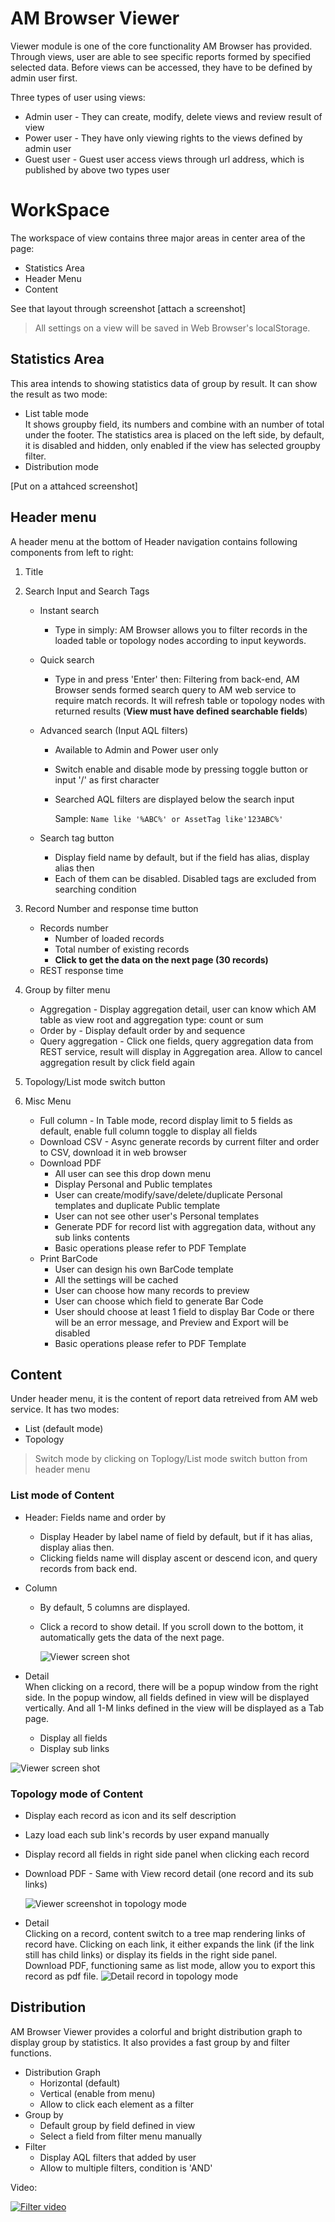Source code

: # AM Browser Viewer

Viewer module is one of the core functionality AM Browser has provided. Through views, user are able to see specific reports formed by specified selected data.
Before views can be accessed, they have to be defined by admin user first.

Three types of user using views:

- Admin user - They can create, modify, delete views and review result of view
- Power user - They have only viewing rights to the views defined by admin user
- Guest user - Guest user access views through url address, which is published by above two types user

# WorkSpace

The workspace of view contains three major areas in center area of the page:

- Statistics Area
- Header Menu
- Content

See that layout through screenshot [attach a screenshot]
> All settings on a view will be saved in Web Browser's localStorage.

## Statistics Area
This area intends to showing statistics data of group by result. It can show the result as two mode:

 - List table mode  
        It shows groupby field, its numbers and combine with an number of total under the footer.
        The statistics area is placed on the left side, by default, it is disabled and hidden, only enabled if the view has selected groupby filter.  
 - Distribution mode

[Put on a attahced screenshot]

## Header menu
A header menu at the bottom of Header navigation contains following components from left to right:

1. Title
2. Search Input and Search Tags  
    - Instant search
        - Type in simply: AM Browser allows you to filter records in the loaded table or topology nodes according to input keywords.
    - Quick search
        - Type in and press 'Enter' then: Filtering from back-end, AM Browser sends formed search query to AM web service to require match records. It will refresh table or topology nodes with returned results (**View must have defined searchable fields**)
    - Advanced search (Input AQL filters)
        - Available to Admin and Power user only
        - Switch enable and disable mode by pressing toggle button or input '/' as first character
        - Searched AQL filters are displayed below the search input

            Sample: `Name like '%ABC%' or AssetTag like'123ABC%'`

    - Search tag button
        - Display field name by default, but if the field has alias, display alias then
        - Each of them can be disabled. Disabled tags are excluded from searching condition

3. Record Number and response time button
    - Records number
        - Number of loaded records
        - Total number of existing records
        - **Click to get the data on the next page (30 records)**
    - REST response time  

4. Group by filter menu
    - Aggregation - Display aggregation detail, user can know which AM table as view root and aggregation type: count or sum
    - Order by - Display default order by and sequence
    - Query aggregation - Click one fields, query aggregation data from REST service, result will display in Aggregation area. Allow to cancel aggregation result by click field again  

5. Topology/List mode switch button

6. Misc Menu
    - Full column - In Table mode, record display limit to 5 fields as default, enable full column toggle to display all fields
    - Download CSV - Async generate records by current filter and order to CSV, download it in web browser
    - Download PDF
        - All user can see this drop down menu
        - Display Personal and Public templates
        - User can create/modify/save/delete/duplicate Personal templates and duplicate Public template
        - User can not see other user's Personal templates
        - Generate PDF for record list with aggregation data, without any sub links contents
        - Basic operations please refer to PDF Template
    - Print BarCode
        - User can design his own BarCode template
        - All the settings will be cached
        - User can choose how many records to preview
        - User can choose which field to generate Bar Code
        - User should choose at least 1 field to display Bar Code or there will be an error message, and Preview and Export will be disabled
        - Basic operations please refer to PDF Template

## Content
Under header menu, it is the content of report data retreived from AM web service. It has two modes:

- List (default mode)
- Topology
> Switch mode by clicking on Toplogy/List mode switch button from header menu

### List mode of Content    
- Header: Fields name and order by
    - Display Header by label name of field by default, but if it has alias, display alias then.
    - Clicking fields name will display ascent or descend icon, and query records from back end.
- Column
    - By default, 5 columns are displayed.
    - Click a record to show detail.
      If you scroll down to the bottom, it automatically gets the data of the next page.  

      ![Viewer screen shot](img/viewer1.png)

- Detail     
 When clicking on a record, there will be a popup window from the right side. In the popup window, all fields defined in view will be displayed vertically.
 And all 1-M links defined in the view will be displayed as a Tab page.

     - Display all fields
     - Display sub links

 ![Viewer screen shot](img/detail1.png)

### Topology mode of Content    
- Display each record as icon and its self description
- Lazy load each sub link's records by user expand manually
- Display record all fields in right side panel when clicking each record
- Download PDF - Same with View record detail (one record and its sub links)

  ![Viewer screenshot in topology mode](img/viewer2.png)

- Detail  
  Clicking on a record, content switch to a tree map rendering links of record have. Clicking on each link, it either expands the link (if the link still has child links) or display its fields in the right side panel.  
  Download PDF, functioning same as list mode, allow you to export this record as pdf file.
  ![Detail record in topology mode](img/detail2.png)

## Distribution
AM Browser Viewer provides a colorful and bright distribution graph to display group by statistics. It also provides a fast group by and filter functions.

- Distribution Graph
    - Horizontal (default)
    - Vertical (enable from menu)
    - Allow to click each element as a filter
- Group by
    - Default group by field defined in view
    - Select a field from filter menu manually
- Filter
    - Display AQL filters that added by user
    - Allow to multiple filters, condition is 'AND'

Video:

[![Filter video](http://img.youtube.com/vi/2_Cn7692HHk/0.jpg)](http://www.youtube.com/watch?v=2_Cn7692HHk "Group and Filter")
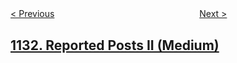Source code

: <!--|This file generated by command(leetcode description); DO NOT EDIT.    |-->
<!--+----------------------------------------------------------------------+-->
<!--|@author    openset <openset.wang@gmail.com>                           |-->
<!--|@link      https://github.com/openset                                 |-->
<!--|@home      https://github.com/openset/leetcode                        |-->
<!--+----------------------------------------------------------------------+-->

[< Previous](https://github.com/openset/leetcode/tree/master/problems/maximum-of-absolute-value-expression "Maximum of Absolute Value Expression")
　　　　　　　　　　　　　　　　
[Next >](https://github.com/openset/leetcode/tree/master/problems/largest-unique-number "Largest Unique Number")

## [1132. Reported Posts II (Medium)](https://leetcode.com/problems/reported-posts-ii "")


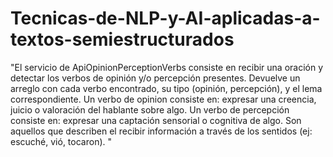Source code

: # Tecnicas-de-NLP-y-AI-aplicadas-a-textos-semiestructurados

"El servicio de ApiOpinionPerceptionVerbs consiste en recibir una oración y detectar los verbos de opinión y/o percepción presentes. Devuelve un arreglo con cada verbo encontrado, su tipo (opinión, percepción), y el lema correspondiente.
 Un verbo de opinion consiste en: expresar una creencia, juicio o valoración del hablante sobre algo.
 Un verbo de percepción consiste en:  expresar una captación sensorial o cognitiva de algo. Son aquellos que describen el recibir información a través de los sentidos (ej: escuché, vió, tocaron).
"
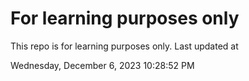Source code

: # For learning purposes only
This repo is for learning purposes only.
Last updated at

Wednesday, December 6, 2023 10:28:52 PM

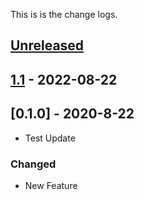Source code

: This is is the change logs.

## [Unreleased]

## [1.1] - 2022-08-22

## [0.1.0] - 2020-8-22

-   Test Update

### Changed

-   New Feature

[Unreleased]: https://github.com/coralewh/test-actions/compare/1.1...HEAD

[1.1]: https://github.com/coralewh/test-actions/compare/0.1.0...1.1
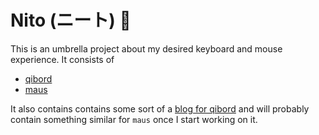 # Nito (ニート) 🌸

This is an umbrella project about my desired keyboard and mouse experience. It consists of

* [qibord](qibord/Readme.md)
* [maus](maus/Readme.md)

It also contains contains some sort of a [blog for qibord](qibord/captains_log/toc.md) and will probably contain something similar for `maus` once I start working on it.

*Task*
Which lines of the material above hold the string "recibir"? Pull them out.

*Exercise solution*
"El servicio de ApiOpinionPerceptionVerbs consiste en recibir una oración y detectar los verbos de opinión y/o percepción presentes. Devuelve un arreglo con cada verbo encontrado, su tipo (opinión, percepción), y el lema correspondiente.
 Un verbo de percepción consiste en:  expresar una captación sensorial o cognitiva de algo. Son aquellos que describen el recibir información a través de los sentidos (ej: escuché, vió, tocaron).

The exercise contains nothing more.